Cuando, sobrepasada la mitad del siglo XX, el Concilio aprobó la Declaración, no fue sin una previa discusión que terminó cuando Pablo VI dio luz verde a que se votara y a su proclamación solemne. En los países con una religión oficial, caso de Inglaterra, donde la reina es cabeza de la Iglesia Anglicana, o de la España de la época, donde la Iglesia Católica gozaba de protección especial, la Declaración conciliar tuvo especial impacto.

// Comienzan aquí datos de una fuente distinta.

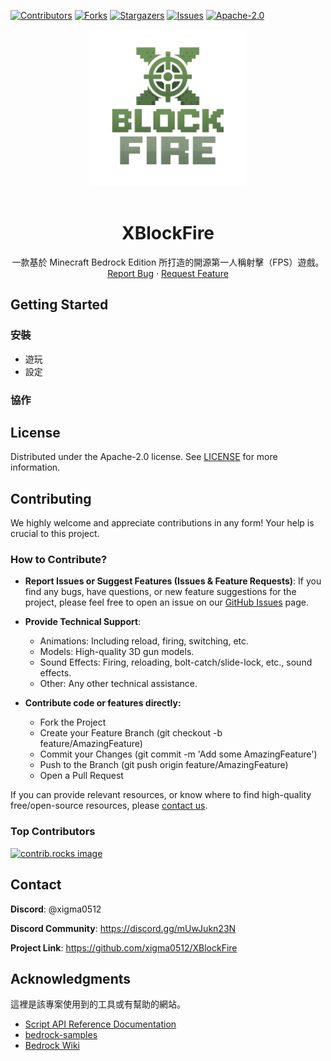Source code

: [![Contributors][contributors-shield]][contributors-url]
[![Forks][forks-shield]][forks-url]
[![Stargazers][stars-shield]][stars-url]
[![Issues][issues-shield]][issues-url]
[![Apache-2.0][license-shield]][license-url]


<div align='center'>
  <a href="https://github.com/xigma0512/XBlockFire">
    <img src="images/logo.png" alt="Logo" width="250" height="250">
  </a>
</div>

<br />
<div align="center">
<h1 align="center">XBlockFire</h1>

  <p align="center">
    一款基於 Minecraft Bedrock Edition 所打造的開源第一人稱射擊（FPS）遊戲。
    <br />
    <a href="https://github.com/xigma0512/XBlockFire/issues/new?labels=bug&template=bug-report---.md">Report Bug</a>
    &middot;
    <a href="https://github.com/xigma0512/XBlockFire/issues/new?labels=enhancement&template=feature-request---.md">Request Feature</a>
  </p>
</div>

Getting Started
--

### 安裝
* 遊玩
* 設定
### 協作

License
--
Distributed under the Apache-2.0 license. See [LICENSE](https://github.com/xigma0512/XBlockFire/blob/master/LICENSE) for more information.

Contributing
--

We highly welcome and appreciate contributions in any form! Your help is crucial to this project.

### How to Contribute?
* **Report Issues or Suggest Features (Issues & Feature Requests)**: If you find any bugs, have questions, or new feature suggestions for the project, please feel free to open an issue on our [GitHub Issues](https://github.com/xigma0512/XBlockFire/issues/new) page.

* **Provide Technical Support**:
    * Animations: Including reload, firing, switching, etc.
    * Models: High-quality 3D gun models.
    * Sound Effects: Firing, reloading, bolt-catch/slide-lock, etc., sound effects.
    * Other: Any other technical assistance.

* **Contribute code or features directly:**
    * Fork the Project
    * Create your Feature Branch (git checkout -b feature/AmazingFeature)
    * Commit your Changes (git commit -m 'Add some AmazingFeature')
    * Push to the Branch (git push origin feature/AmazingFeature)
    * Open a Pull Request

If you can provide relevant resources, or know where to find high-quality free/open-source resources, please [contact us](#Contact).

### Top Contributors
<a href="https://github.com/xigma0512/XBlockFire/graphs/contributors">
  <img src="https://contrib.rocks/image?repo=xigma0512/XBlockFire" alt="contrib.rocks image" />
</a>

Contact
--
**Discord**: @xigma0512

**Discord Community**: https://discord.gg/mUwJukn23N

**Project Link**: https://github.com/xigma0512/XBlockFire

Acknowledgments
--
這裡是該專案使用到的工具或有幫助的網站。

* [Script API Reference Documentation](https://learn.microsoft.com/en-us/minecraft/creator/scriptapi/?view=minecraft-bedrock-experimental)
* [bedrock-samples](https://github.com/Mojang/bedrock-samples)
* [Bedrock Wiki](https://wiki.bedrock.dev/)

[contributors-shield]: https://img.shields.io/github/contributors/xigma0512/XBlockFire.svg?style=for-the-badge
[contributors-url]: https://github.com/xigma0512/XBlockFire/graphs/contributors

[forks-shield]: https://img.shields.io/github/forks/xigma0512/XBlockFire.svg?style=for-the-badge
[forks-url]: https://github.com/xigma0512/XBlockFire/network/members

[stars-shield]: https://img.shields.io/github/stars/xigma0512/XBlockFire.svg?style=for-the-badge
[stars-url]: https://github.com/xigma0512/XBlockFire/stargazers

[issues-shield]: https://img.shields.io/github/issues/xigma0512/XBlockFire.svg?style=for-the-badge
[issues-url]: https://github.com/xigma0512/XBlockFire/issues

[license-shield]: https://img.shields.io/github/license/xigma0512/XBlockFire.svg?style=for-the-badge
[license-url]: https://github.com/xigma0512/XBlockFire/blob/master/LICENSE.txt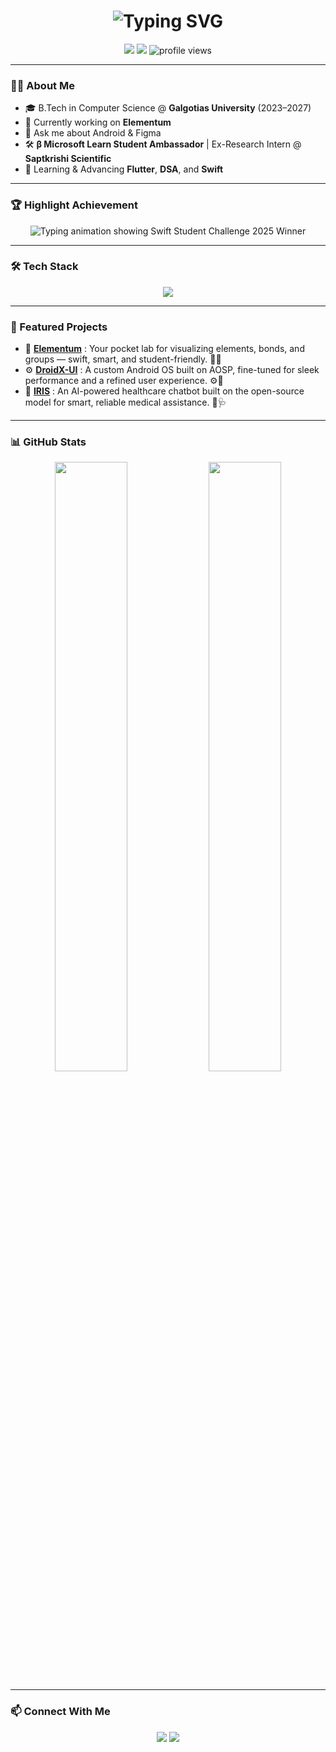 <!-- Typing Animation Title -->
<h1 align="center">
  <img src="https://readme-typing-svg.demolab.com?font=Fira+Code&size=28&pause=1000&center=true&vCenter=true&multiline=true&width=800&height=80&lines=Hi+I'm+Nalinish+Ranjan;Android+Developer+%7C+Open+Source+Enthusiast" alt="Typing SVG" />
</h1>

<p align="center">
  <a href="https://linkedin.com/in/nranjan17"><img src="https://img.shields.io/badge/LinkedIn-nranjan17-blue?style=flat&logo=linkedin" /></a>
  <a href="mailto:nalinishranjan05@gmail.com"><img src="https://img.shields.io/badge/Email-nalinishranjan05@gmail.com-red?style=flat&logo=gmail" /></a>
  <img src="https://komarev.com/ghpvc/?username=NRanjan-17&style=flat-square&color=blue" alt="profile views" />
</p>

---

### 👨‍💻 About Me

- 🎓 B.Tech in Computer Science @ **Galgotias University** (2023–2027)
- 🔭 Currently working on **Elementum**
- 💬 Ask me about Android & Figma
- 🛠️ **β Microsoft Learn Student Ambassador** | Ex-Research Intern @ **Saptkrishi Scientific**
- 🌱 Learning & Advancing **Flutter**, **DSA**, and **Swift**

---

### 🏆 Highlight Achievement

<p align="center">
  <img src="https://readme-typing-svg.demolab.com?font=Fira+Code&size=24&pause=1000&center=true&vCenter=true&width=700&lines=Swift+Student+Challenge+2025+Winner+%F0%9F%8F%86" alt="Typing animation showing Swift Student Challenge 2025 Winner" />
</p>

---

### 🛠 Tech Stack

<p align="center">
  <img src="https://skillicons.dev/icons?i=androidstudio,swift,java,python,git,github,mysql,linux,figma" />
</p>

---

### 🚀 Featured Projects

- 📱 **[Elementum](https://github.com/NRanjan-17/Elementum.git)** : Your pocket lab for visualizing elements, bonds, and groups — swift, smart, and student-friendly. 🧪✨
- ⚙️ **[DroidX-UI](https://github.com/DroidX-UI/)** : A custom Android OS built on AOSP, fine-tuned for sleek performance and a refined user experience. ⚙️📱
- 🤖 **[IRIS](https://github.com/NRanjan-17/IRIS)** : An AI-powered healthcare chatbot built on the open-source model for smart, reliable medical assistance. 🤖🩺

---

### 📊 GitHub Stats

<p align="center">
  <img src="https://github-readme-stats.vercel.app/api?username=NRanjan-17&show_icons=true&theme=tokyonight&hide_border=true" width="48%" height="50%" />
  <img src="https://github-readme-streak-stats.herokuapp.com/?user=NRanjan-17&theme=tokyonight&hide_border=true" width="48%" height="50%" />
</p>

---

### 📫 Connect With Me

<p align="center">
  <a href="https://linkedin.com/in/nranjan17"><img src="https://img.shields.io/badge/LinkedIn-nranjan17-blue?style=for-the-badge&logo=linkedin" /></a>
  <a href="mailto:nalinishranjan05@gmail.com"><img src="https://img.shields.io/badge/Gmail-nalinishranjan05@gmail.com-red?style=for-the-badge&logo=gmail" /></a>
</p>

El texto al que nos referimos dice taxativamente que “se comete una injusticia contra la persona humana y contra el mismo orden que Dios ha establecido para los hombres, si se niega al hombre el libre ejercicio de la religión en la sociedad, siempre que se respete el orden público”. Es una consideración que se extiende a las comunidades religiosas diciendo: “La inmunidad de coacción en materia religiosa que se aplica a los individuos ha de ser reconocida también cuando actúan comunitariamente”.
Transcurrido casi medio siglo de la Declaración, los católicos hemos avanzado mucho no sólo en tolerancia, sino también en la valoración de las semillas de verdad que hay en otras confesiones religiosas, pero es responsabilidad de cada uno de nosotros mantener a la vez la verdad de la fe católica y la caridad y colaboración con las demás confesiones, particularmente con las cristianas.
Al mismo tiempo urge rezar para que en otras partes del mundo se abra paso también el criterio de la libertad religiosa como bien esencial de la humanidad. Son frecuentes también hoy los ataques y matanzas entre comunidades religiosas, los incendios de iglesias y martirios de sacerdotes o de seglares en países de Asia y de África sobre todo.
Una vez más se repiten las persecuciones como las que sufrieron los primeros cristianos y la necesidad de perdonar, como siembra de futuro de una verdadera paz, que es la paz de Cristo.